It appears in the record of this case that after the original defendant had filed her answer to the complaint and within six weeks after her death, an administrator of her estate, upon his own motion and without process or suggestion made by the plaintiff, was substituted as defendant by order of the court, and that about six months afterward another person, apparently as successor, was entered as administrator in the same manner. Then the real plaintiff was substituted for his conservator as plaintiff. But during these changes the original answer was never withdrawn or changed. Subsequently the additional count of the complaint was filed and answered by the then defendant administrator with a general denial. In this condition of the action, and for the reasons we have already given, we do not hesitate to hold that the plaintiff's cause of action survived, and that the amendment of the complaint, setting out only another claim of the plaintiff which was based upon the same facts and arose out of the same transaction, was properly permitted.
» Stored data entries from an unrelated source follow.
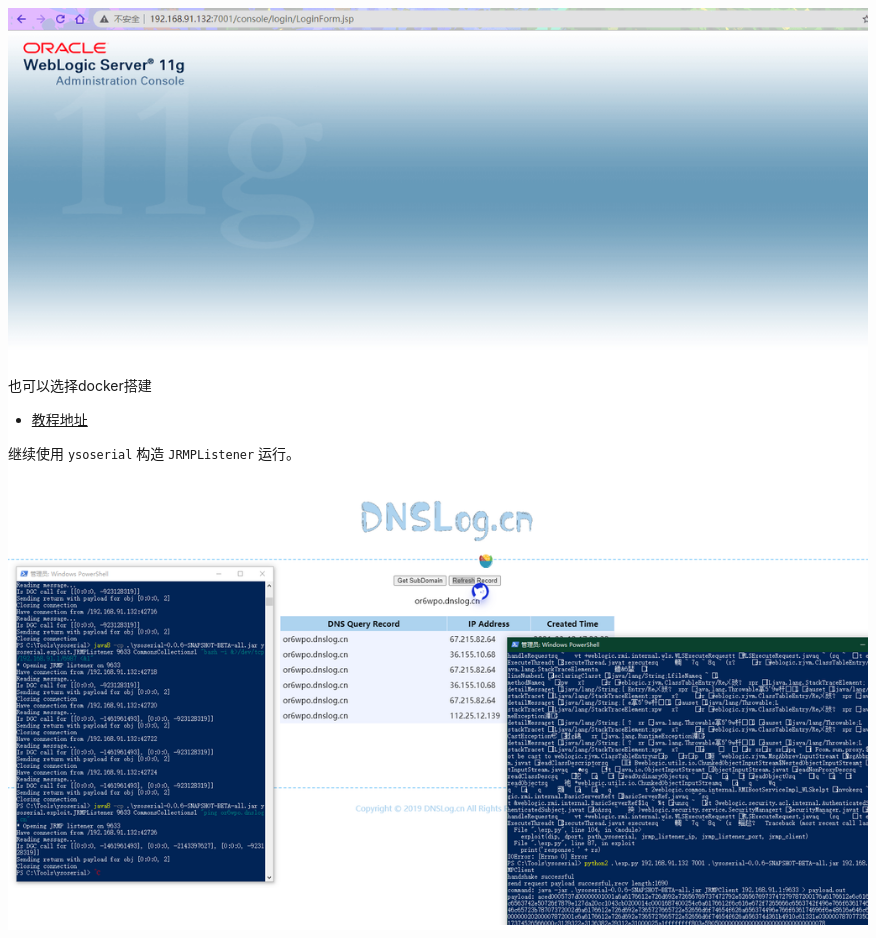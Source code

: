 ![](img/4.png)

也可以选择docker搭建

- [教程地址](https://vulhub.org/#/environments/weblogic/CVE-2017-10271/)

继续使用 `ysoserial` 构造 `JRMPListener` 运行。



![](img/10.png)

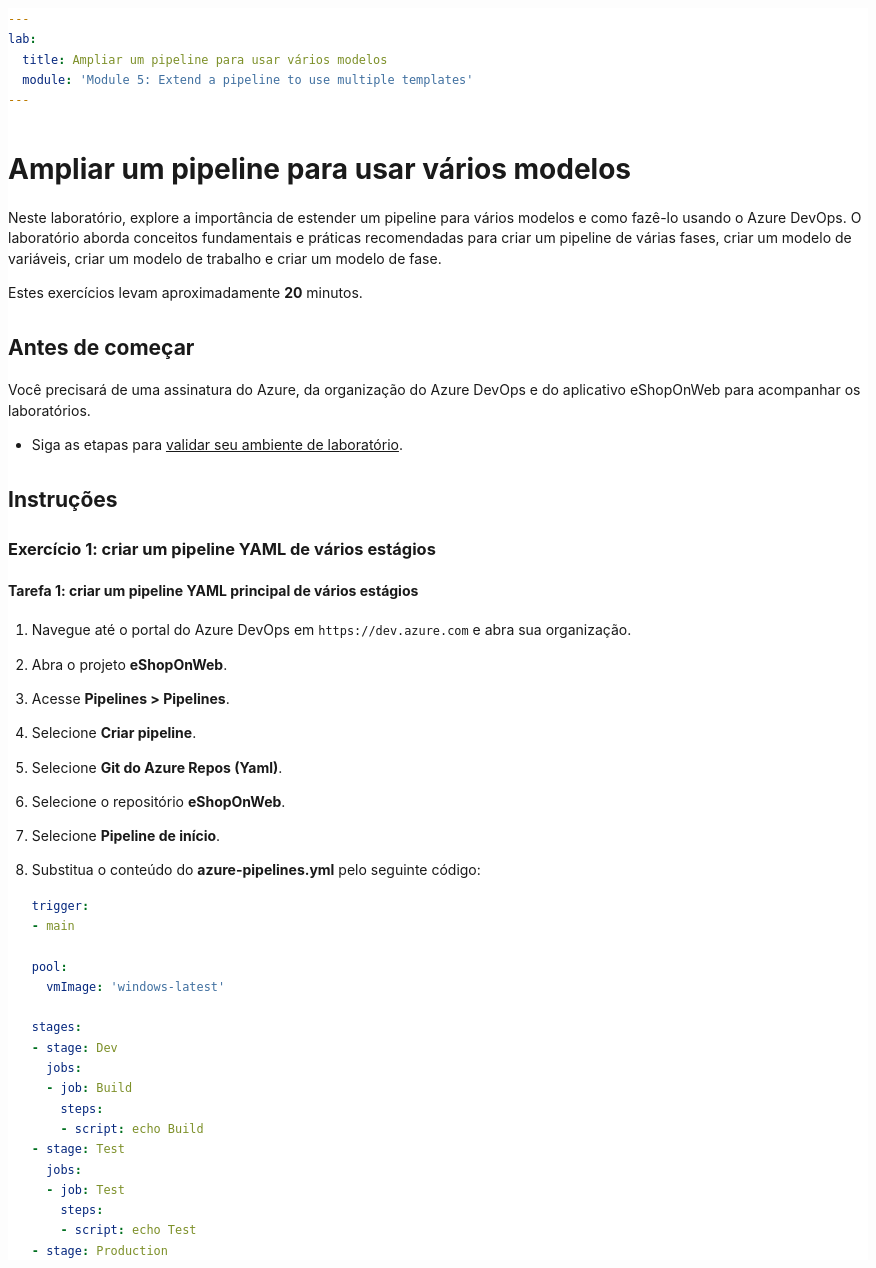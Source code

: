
 ```yaml
---
lab:
  title: Ampliar um pipeline para usar vários modelos
  module: 'Module 5: Extend a pipeline to use multiple templates'
---
```


# Ampliar um pipeline para usar vários modelos

Neste laboratório, explore a importância de estender um pipeline para vários modelos e como fazê-lo usando o Azure DevOps. O laboratório aborda conceitos fundamentais e práticas recomendadas para criar um pipeline de várias fases, criar um modelo de variáveis, criar um modelo de trabalho e criar um modelo de fase.

Estes exercícios levam aproximadamente **20** minutos.

## Antes de começar

Você precisará de uma assinatura do Azure, da organização do Azure DevOps e do aplicativo eShopOnWeb para acompanhar os laboratórios.

- Siga as etapas para [validar seu ambiente de laboratório](APL2001_M00_Validate_Lab_Environment.md).

## Instruções

### Exercício 1: criar um pipeline YAML de vários estágios

#### Tarefa 1: criar um pipeline YAML principal de vários estágios

1. Navegue até o portal do Azure DevOps em `https://dev.azure.com` e abra sua organização.

1. Abra o projeto **eShopOnWeb**.

1. Acesse **Pipelines > Pipelines**.

1. Selecione **Criar pipeline**.

1. Selecione **Git do Azure Repos (Yaml)**.

1. Selecione o repositório **eShopOnWeb**.

1. Selecione **Pipeline de início**.

1. Substitua o conteúdo do **azure-pipelines.yml** pelo seguinte código:

   ```yaml
   trigger:
   - main

   pool:
     vmImage: 'windows-latest'

   stages:
   - stage: Dev
     jobs:
     - job: Build
       steps:
       - script: echo Build
   - stage: Test
     jobs:
     - job: Test
       steps:
       - script: echo Test
   - stage: Production
   ```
The appellant further claims that the court erred in omitting to instruct the jury that, in order to render a verdict for the plaintiff against the defendant administrator, it was necessary that evidence should be produced showing that the claim sued upon was exhibited and presented in writing by the plaintiff to the administrator within the time limited by the Court of Probate for exhibiting and presenting claims against the estate of the original defendant in this suit, Emma C. Bailey. To support this claim he cites § 4983 of the General Statutes, which declares that any creditor who shall fail to so exhibit his claim shall be forever barred of his demand against said estate; and the claim shall be in writing, § 4984.

It would be enough to say, concerning this assignment of error, that it appears on the record that no such question was raised on the trial, and therefore this court is not bound to give it any consideration. General Statutes, § 5837; Cone v. Dunham, 59 Conn. 145, 163, 20 A. 311; Cole v. Jerman, 77 Conn. 374, 59 A. 425. Neither count of the complaint contained an allegation that the plaintiff had exhibited his claim to the administrator within the time limited by the Court of Probate, and that it had been disallowed. If that allegation was essential, the defendant should have demurred to each count of the complaint. If by reason of his failure to exhibit his claim the plaintiff was barred in this suit by this statute, the defendant should have filed a plea in bar setting forth the plaintiff's omission. It was a fact consistent with the plaintiff's statement of facts; but showing, notwithstanding, that he had no cause of action. Therefore it should have been specially alleged. General Statutes, § 5632; Practice Book, 1908, p. 250, § 160. He filed a general denial of the allegations of the first count with two special defenses in which the plaintiff's failure to exhibit his claim was not set up; and his answer to the second count was a general denial only. Therefore this omission of the plaintiff was not an issue in this suit, either as a matter of avoidance or of defense or as a matter of law. But such a fact could be "an effectual bar to the proceeding" only "if properly set up." General Statutes, § 5632; Beard's Appeal, 78 Conn. 481, 483, 62 A. 704; Libretto v. Serifini, 92 Conn. 380, 102 A. 767; Hendrick v. Lowe, 85 Conn. 635, 84 A. 89.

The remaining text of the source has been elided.